# Add CPC categories to a database 

In [1]:
from mescal import *
import pandas as pd
import bw2data as bd

In [2]:
bd.projects.set_current("ei3.8-mescal")

In [3]:
mapping_product_to_CPC = pd.read_csv('data/mapping_product_to_CPC.csv')

In [4]:
name_premise_db = "ecoinvent_cutoff_3.8_remind_SSP2-Base_2020"
premise_db = load_extract_db(name_premise_db)

In [5]:
name_premise_comp_db = name_premise_db + '_comp_QC'
premise_comp_db = load_extract_db(name_premise_comp_db)
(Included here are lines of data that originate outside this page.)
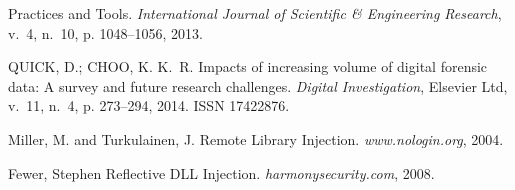 \documentclass[conference]{IEEEtran}
\begin{document}
\begin{thebibliography}{1}
{{Practices and Tools}.
\emph{International Journal of Scientific {\&} Engineering Research}, v.~4,
  n.~10, p. 1048--1056, 2013.}
  
{QUICK, D.; CHOO, K. K.~R. {Impacts of increasing volume of digital forensic
  data: A survey and future research challenges}.
\emph{Digital Investigation}, Elsevier Ltd, v.~11, n.~4, p. 273--294, 2014.
ISSN 17422876.}

{Miller, M. and Turkulainen, J. {Remote Library Injection}.
\emph{www.nologin.org}, 2004. }

{Fewer, Stephen {Reflective DLL Injection}.
\emph{harmonysecurity.com}, 2008. }

\end{thebibliography}

\end{document}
## Create a new database with additional CPC categories

In [6]:
name_premise_with_CPC_db = name_premise_db+'_with_CPC'
name_premise_comp_with_CPC_db = name_premise_comp_db+'_with_CPC'

In [7]:
create_new_database_with_CPC_categories(db=premise_db, new_db_name=name_premise_with_CPC_db, mapping_product_to_CPC=mapping_product_to_CPC)

In [8]:
create_new_database_with_CPC_categories(db=premise_comp_db, new_db_name=name_premise_comp_with_CPC_db, mapping_product_to_CPC=mapping_product_to_CPC)

Relink the complementary database with the newly created main database

In [9]:
premise_comp_db_with_CPC = load_extract_db(name_premise_comp_with_CPC_db, create_pickle=False)

In [10]:
relink_database(premise_comp_db_with_CPC, name_premise_db, name_premise_with_CPC_db)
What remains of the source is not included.